Mendoza. No sé como puedo yo decir poco, pues lo que está aquí basta para muchos más hombres y con más hambre que los que aquí estamos; de mí os sé decir que aunque todo está muy bueno, no tengo de comer más desto, porque no me haga mal comer tanto.

Navarrete. Ni yo no comeré, que aun no he gastado la comida de hoy, que fué, como vistes, tan larga.

Guzman. Dejaos de eso y comed, que no es tanto como pensais, que más es el ruido que las nueces, como dicen.

Mendoza. Todavía porfiais que comamos; por amor de Dios que no traigan más, sino que nos levantemos de aquí, que no se puede sufrir esto.

Navarrete. ¡Oh, qué bien habeis dicho! vamonos á la fuente á pasearnos por aquel anden que está muy lindo y fresco, que allí haremos hora de dormir.

Mendoza. Vamos en hora buena.

Guzman. ¿Pensábades iros sin mí? allá voy yo tambien.

Navarrete. Sea en hora buena, venid, que bien hay lugar para todos tres en el paseo, y haremos algun ejercicio para gastar lo que nos habeis dado de comer.

Mendoza. Hermosísimo está esto y bien labrado, bien parece que sois curioso.

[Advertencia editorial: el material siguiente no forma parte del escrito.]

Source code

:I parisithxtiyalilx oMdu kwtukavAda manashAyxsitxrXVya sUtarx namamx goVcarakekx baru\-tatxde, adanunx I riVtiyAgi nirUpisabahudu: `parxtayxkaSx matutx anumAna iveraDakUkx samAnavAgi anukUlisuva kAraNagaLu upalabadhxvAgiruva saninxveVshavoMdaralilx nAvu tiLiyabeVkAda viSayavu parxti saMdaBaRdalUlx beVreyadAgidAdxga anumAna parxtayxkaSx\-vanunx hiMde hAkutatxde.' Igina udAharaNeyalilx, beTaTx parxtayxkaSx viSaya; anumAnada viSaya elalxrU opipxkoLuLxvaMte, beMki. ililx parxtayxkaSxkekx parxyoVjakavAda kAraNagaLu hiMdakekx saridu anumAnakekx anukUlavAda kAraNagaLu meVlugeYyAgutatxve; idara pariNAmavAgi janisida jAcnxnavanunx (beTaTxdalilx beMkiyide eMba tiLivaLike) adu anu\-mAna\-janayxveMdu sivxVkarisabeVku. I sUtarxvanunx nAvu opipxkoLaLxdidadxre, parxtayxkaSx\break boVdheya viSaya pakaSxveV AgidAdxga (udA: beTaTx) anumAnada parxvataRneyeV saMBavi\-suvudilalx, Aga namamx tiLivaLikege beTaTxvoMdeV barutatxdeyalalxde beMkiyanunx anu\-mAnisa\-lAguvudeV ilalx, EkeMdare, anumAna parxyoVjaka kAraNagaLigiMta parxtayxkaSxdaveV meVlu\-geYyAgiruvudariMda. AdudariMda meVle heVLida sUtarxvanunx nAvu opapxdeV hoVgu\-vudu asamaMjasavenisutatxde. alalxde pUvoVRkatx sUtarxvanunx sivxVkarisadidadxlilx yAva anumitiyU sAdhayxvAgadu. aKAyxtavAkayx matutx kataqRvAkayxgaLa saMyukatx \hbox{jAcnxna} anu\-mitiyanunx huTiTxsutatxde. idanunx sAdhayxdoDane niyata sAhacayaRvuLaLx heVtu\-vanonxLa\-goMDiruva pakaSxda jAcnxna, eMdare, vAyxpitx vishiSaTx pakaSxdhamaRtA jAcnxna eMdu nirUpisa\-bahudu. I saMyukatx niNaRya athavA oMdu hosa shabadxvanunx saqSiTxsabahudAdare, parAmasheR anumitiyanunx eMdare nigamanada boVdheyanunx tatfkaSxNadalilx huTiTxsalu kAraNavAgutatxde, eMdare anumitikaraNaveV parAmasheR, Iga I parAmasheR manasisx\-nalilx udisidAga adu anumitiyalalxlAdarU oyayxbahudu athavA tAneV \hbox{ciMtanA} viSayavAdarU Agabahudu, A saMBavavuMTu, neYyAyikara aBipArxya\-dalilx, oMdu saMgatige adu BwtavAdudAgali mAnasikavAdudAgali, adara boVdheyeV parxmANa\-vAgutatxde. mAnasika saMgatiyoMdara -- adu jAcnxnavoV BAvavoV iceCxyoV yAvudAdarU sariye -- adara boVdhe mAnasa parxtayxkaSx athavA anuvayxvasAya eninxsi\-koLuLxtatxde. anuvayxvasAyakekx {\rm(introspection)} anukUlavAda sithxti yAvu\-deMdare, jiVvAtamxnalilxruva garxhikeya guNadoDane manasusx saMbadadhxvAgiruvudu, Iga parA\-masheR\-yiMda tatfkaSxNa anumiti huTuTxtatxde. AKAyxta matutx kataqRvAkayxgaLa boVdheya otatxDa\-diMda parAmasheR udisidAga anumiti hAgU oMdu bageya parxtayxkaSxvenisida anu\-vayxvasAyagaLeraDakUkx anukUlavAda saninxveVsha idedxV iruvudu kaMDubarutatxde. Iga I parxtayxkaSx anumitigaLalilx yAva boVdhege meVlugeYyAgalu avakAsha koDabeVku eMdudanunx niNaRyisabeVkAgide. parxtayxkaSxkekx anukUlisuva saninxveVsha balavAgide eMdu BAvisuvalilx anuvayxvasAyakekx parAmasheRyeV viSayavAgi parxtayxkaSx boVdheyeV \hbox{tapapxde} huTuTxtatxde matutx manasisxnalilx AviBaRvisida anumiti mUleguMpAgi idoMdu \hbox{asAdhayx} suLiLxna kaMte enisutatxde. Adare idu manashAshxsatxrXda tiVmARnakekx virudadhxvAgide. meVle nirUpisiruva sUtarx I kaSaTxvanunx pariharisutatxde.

Guaman. Pues id más adelante á ver el corredor y las piezas que hay allí , que no os desagradarán.

Mendoza. ¡Oh, qué linda cosa y fresca son estas pinturas que ahora se usan al fresco! Por cierto que no diré he visto tal cosa; y pues me habeis aquí traido, os quiero pedir me hagan aquí mi cama.

Guzman. Ya eso está hecho, veisla allí en aquella alcoba que para vos se hizo allí, y al otro cabo para el Señor Navarrete. Y pues estais aquí no salgais, sino quedaos con Dios hasta la mañana que os venga á despertar, para que goceis de lo fresco de las flores.

Mendoza. Sea como mandáredes, que en todo os obedeceremos el Sr. Navarrete y yo.

Guzman. Pues á Dios quedeis.
Mendoza. El vaya con vos.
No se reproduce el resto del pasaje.